27-30 April 1995 - A Eastern Europe seminar and the international conference in Pécel, Hungary, reflect increasing connections to East and Southeast Europe. Representatives of the WCC’s recently launched Programme to Overcome Violence attend the gathering.
1997 – Regional office opens in Székesfehérvar, Hungary.
14-16 March 1997 – The European Peace Church Consultation in Wetzlar, Germany, formulates a peace church memorandum for delegates at the upcoming European ecumenical assembly.
23-29 June 1997 – Second European Ecumenical Assembly in Graz, Austria. Church and Peace organizes a Peace House together with IFOR and Pax Christi International.
30 June – 4 July 1997 – Assembly of the Conference of European Churches (CEC). Church and Peace joins CEC as an associate organization.

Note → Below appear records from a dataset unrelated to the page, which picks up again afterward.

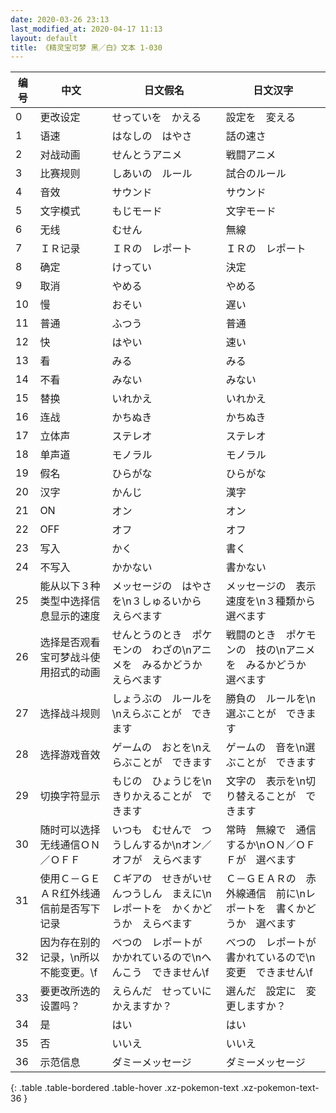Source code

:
 ```yaml
---
date: 2020-03-26 23:13
last_modified_at: 2020-04-17 11:13
layout: default
title: 《精灵宝可梦 黑／白》文本 1-030
---
```

| 编号 | 中文 | 日文假名 | 日文汉字 |
| ---- | ---- | ---- | --- |
| 0 | 更改设定 | せっていを　かえる | 設定を　変える |
| 1 | 语速 | はなしの　はやさ | 話の速さ |
| 2 | 对战动画 | せんとうアニメ | 戦闘アニメ |
| 3 | 比赛规则 | しあいの　ルール | 試合のルール |
| 4 | 音效 | サウンド | サウンド |
| 5 | 文字模式 | もじモード | 文字モード |
| 6 | 无线 | むせん | 無線 |
| 7 | ＩＲ记录 | ＩＲの　レポート | ＩＲの　レポート |
| 8 | 确定 | けってい | 決定 |
| 9 | 取消 | やめる | やめる |
| 10 | 慢 | おそい | 遅い |
| 11 | 普通 | ふつう | 普通 |
| 12 | 快 | はやい | 速い |
| 13 | 看 | みる | みる |
| 14 | 不看 | みない | みない |
| 15 | 替换 | いれかえ | いれかえ |
| 16 | 连战 | かちぬき | かちぬき |
| 17 | 立体声 | ステレオ | ステレオ |
| 18 | 单声道 | モノラル | モノラル |
| 19 | 假名 | ひらがな | ひらがな |
| 20 | 汉字 | かんじ | 漢字 |
| 21 | ON | オン | オン |
| 22 | OFF | オフ | オフ |
| 23 | 写入 | かく | 書く |
| 24 | 不写入 | かかない | 書かない |
| 25 | 能从以下３种类型中选择信息显示的速度 | メッセージの　はやさを\n３しゅるいから　えらべます | メッセージの　表示速度を\n３種類から　選べます |
| 26 | 选择是否观看宝可梦战斗使用招式的动画 | せんとうのとき　ポケモンの　わざの\nアニメを　みるかどうか　えらべます | 戦闘のとき　ポケモンの　技の\nアニメを　みるかどうか　選べます |
| 27 | 选择战斗规则 | しょうぶの　ルールを\nえらぶことが　できます | 勝負の　ルールを\n選ぶことが　できます |
| 28 | 选择游戏音效 | ゲームの　おとを\nえらぶことが　できます | ゲームの　音を\n選ぶことが　できます |
| 29 | 切换字符显示 | もじの　ひょうじを\nきりかえることが　できます | 文字の　表示を\n切り替えることが　できます |
| 30 | 随时可以选择无线通信ＯＮ／ＯＦＦ | いつも　むせんで　つうしんするか\nオン／オフが　えらべます | 常時　無線で　通信するか\nＯＮ／ＯＦＦが　選べます |
| 31 | 使用Ｃ－ＧＥＡＲ红外线通信前是否写下记录 | Ｃギアの　せきがいせんつうしん　まえに\nレポートを　かくかどうか　えらべます | Ｃ－ＧＥＡＲの　赤外線通信　前に\nレポートを　書くかどうか　選べます |
| 32 | 因为存在别的记录，\n所以不能变更。\f | べつの　レポートが　かかれているので\nへんこう　できません\f | べつの　レポートが　書かれているので\n変更　できません\f |
| 33 | 要更改所选的设置吗？ | えらんだ　せっていに　かえますか？ | 選んだ　設定に　変更しますか？ |
| 34 | 是 | はい | はい |
| 35 | 否 | いいえ | いいえ |
| 36 | 示范信息 | ダミーメッセージ | ダミーメッセージ |
{: .table .table-bordered .table-hover .xz-pokemon-text .xz-pokemon-text-36 }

28-30 May 1999 – Church and Peace’s 50th anniversary celebration is marked by the ongoing NATO bombings in Serbia and Montenegro and adjacent territories. In the Bienenberg Declaration, participants commit themselves as peace churches to “costly ecumenism” that both loves the enemy and stands by those in danger.
2000 .... European Peace Church Witness in the 21st Century
24-29 April 2001 – A Balkans seminar held prior to the international conference in Elspeet, Netherlands, is an indication of the emerging network in Southeast Europe.
1-4 May 2003 – The first Church and Peace international conference in Southeast Europe takes place at the Evangelical Theological Faculty in Osijek, Croatia.
28 April - 1 May 2005 – Participants at a Southeast Europe meeting held in conjunction with the international conference in Selbitz, Germany, decide to plan a regional conference in the area.
20-24 September 2006 – Church and Peace is co-organizer of the first regional inter-religious conference to be held in Southeast Europe, on the island of Krk, Croatia.
13-17 June 2007 – Church and Peace meets for the first time in Northern Ireland, hosted by the Corrymeela Community. The message from the conference emphasizes the peace church’s commitment to building true security by unarmed vulnerability and working towards creating justice locally, nationally and internationally.
4-8 September 2007 – Church and Peace issues a joint message with the Assisi coalition and organizes a hearing on the topic of true security during the Third European Ecumenical Assembly in Sibiu, Rumania.
2008 - 2009 – Two regional conferences and two annual general meetings debate the concept of “Responsibility to Protect (R2P)” and the statement of WCC. A declaration of the General Meeting 2009 is submitted to WCC (see page ...). An international theological working group is finalizing a reaction of Church and Peace to the 1st draft “Glory to God and peace on earth” of the DOV in view of the International Ecumenical Peace Convocation to be held in 2011.